YOUR INSTRUCTIONS. For the data that follows, report how many lines include the string "aims", and write the number alone.

PROVIDED ENTRIES.
--- START ---

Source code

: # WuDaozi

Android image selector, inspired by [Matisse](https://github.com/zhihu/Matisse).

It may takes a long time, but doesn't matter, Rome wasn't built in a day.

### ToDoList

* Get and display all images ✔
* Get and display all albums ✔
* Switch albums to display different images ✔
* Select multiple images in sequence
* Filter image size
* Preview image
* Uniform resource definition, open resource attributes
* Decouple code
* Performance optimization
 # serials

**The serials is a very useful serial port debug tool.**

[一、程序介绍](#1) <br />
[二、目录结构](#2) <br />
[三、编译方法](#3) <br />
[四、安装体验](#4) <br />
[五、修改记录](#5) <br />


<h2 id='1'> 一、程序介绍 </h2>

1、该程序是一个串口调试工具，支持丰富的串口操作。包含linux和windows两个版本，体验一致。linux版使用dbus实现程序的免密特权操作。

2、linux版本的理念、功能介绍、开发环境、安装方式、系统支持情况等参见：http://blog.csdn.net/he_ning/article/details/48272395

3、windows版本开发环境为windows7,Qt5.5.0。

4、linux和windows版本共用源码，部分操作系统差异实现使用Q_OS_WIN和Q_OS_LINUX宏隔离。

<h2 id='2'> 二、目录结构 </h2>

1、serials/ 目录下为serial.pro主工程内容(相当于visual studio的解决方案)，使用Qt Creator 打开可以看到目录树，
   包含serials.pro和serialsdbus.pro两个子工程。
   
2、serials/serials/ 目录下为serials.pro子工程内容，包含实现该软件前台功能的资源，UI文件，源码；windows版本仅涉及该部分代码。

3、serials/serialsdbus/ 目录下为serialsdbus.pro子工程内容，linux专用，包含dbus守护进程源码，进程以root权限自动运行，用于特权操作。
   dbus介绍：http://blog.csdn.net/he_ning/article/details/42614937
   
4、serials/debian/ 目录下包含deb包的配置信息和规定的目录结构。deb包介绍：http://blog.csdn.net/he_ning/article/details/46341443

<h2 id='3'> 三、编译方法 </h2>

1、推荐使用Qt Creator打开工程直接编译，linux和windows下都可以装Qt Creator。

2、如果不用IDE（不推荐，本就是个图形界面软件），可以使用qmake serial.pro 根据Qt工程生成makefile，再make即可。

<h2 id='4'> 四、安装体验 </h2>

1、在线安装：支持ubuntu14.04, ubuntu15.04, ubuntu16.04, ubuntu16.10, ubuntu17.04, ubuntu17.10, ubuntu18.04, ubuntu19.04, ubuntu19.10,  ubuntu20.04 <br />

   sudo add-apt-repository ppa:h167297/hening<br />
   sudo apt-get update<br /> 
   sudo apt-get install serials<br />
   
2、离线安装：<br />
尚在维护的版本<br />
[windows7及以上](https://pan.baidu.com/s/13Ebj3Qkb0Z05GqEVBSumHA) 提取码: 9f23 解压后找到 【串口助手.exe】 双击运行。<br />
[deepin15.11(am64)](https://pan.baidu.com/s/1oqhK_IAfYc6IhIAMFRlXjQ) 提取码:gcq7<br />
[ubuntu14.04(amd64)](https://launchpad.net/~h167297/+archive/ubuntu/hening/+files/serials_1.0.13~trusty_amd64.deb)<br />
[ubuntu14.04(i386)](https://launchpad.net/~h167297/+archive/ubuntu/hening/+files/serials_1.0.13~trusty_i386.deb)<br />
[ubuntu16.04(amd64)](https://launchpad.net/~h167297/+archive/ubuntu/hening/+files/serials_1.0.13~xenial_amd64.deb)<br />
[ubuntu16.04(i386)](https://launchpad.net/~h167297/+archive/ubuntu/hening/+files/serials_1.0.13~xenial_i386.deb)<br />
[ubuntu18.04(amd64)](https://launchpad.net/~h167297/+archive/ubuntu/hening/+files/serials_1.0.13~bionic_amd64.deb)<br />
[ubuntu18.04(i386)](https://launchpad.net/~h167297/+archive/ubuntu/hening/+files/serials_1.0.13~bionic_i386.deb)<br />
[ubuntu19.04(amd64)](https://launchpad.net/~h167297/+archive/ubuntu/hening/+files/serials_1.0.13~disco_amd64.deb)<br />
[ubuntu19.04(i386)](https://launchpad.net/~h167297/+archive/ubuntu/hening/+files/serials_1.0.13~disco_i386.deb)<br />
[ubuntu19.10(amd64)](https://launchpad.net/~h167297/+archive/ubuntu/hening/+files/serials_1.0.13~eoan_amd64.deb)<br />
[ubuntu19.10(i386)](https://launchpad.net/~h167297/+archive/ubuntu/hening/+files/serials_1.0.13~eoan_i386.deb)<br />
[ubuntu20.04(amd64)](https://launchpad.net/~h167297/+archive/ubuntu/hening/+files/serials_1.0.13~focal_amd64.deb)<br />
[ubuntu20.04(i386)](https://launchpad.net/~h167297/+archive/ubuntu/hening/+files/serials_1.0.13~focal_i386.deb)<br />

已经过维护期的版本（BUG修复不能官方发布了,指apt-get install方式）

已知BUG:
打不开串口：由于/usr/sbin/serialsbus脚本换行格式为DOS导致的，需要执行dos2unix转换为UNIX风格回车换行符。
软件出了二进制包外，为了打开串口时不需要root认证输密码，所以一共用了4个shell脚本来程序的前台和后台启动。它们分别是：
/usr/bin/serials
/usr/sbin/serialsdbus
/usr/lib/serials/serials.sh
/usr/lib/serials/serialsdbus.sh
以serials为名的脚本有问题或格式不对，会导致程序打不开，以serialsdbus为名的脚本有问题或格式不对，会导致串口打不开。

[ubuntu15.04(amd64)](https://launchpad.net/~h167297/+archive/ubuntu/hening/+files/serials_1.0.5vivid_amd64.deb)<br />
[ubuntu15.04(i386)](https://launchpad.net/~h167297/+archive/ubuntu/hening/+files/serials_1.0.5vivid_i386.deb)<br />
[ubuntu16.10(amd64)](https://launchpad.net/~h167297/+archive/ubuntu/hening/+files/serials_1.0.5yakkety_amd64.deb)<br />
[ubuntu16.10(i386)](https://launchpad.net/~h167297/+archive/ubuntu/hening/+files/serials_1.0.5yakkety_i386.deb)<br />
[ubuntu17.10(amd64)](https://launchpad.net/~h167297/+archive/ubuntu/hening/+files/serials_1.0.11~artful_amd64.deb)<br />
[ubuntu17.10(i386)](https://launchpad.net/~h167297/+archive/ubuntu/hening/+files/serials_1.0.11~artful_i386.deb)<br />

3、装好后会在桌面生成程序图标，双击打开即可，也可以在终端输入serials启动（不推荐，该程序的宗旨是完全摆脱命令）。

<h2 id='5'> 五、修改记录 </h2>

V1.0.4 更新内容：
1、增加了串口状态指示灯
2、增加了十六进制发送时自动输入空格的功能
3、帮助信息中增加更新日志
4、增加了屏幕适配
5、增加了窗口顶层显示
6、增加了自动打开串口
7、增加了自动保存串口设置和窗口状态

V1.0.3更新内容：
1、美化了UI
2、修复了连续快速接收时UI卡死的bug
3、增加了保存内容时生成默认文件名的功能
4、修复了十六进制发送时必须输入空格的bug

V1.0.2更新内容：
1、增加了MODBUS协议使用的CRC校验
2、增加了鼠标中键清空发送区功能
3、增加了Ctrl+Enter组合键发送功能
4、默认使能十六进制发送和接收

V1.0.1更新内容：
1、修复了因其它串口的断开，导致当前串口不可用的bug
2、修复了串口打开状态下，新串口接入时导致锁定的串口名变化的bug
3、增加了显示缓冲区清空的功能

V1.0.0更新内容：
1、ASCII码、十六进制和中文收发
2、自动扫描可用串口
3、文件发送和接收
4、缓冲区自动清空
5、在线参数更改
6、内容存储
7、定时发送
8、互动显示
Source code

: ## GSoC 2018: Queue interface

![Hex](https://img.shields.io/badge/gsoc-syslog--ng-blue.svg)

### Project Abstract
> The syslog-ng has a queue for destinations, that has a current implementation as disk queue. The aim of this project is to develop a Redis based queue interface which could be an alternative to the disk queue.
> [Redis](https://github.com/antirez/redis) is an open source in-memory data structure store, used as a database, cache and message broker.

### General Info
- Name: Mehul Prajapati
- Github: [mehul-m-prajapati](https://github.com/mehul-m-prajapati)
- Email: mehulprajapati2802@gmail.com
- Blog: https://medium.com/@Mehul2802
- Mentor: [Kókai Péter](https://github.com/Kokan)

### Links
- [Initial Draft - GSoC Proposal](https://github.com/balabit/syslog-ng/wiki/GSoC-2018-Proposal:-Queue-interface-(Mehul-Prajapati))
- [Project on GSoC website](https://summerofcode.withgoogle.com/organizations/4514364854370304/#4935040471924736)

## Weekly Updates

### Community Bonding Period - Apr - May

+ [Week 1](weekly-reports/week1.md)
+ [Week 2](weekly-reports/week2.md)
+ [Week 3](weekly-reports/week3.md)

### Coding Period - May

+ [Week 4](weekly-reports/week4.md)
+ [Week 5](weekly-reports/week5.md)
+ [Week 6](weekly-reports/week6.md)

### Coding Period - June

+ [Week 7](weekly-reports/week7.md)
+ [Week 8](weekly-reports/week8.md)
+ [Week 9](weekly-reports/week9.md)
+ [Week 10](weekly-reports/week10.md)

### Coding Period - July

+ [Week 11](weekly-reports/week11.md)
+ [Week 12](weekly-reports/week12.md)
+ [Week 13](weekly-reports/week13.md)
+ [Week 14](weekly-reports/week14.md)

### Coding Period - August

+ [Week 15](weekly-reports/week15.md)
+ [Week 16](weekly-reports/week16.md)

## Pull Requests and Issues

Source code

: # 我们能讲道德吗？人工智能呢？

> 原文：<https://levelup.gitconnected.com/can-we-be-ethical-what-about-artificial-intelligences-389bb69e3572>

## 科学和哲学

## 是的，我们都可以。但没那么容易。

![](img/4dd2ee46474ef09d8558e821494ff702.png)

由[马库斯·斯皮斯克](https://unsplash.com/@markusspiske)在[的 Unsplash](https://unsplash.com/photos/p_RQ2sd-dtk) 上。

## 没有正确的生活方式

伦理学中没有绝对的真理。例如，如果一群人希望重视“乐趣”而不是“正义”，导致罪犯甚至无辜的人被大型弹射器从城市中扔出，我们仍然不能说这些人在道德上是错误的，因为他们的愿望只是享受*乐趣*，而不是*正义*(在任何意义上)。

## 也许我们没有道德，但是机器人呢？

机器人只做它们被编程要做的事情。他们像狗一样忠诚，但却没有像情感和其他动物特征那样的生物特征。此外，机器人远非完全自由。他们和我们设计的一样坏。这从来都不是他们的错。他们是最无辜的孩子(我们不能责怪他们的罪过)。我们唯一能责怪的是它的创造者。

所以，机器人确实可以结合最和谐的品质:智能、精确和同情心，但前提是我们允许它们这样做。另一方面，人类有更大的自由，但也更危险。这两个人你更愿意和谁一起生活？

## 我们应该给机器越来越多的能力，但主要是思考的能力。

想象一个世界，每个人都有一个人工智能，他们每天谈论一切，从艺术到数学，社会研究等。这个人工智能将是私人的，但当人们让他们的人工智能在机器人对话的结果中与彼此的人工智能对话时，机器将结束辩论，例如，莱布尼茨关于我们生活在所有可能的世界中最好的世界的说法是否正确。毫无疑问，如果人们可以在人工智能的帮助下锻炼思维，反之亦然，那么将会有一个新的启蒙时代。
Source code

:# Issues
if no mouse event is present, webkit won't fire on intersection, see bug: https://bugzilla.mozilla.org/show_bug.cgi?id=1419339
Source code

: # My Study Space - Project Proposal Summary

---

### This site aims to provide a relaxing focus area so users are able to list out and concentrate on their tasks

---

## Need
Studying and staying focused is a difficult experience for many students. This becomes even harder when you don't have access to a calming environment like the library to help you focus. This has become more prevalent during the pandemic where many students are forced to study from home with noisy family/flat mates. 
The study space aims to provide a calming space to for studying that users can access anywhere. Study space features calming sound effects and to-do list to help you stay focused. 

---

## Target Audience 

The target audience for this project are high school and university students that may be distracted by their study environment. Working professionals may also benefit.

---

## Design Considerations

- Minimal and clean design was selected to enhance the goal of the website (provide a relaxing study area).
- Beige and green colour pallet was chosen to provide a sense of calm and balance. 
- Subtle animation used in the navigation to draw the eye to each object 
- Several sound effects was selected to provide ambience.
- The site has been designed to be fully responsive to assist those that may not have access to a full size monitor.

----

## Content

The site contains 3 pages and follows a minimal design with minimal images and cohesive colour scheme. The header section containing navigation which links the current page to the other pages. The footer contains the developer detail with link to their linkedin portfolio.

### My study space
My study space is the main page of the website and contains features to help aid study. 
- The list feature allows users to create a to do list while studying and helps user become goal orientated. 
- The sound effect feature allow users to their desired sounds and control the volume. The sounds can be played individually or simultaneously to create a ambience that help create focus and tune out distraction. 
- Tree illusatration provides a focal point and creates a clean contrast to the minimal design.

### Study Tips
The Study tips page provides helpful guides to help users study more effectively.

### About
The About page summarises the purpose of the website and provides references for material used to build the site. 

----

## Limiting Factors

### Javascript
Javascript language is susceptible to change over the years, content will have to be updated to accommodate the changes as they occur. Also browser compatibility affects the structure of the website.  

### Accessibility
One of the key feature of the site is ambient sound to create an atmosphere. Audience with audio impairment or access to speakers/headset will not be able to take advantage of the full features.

--- END ---

ANSWER TO THE PROBLEM. 2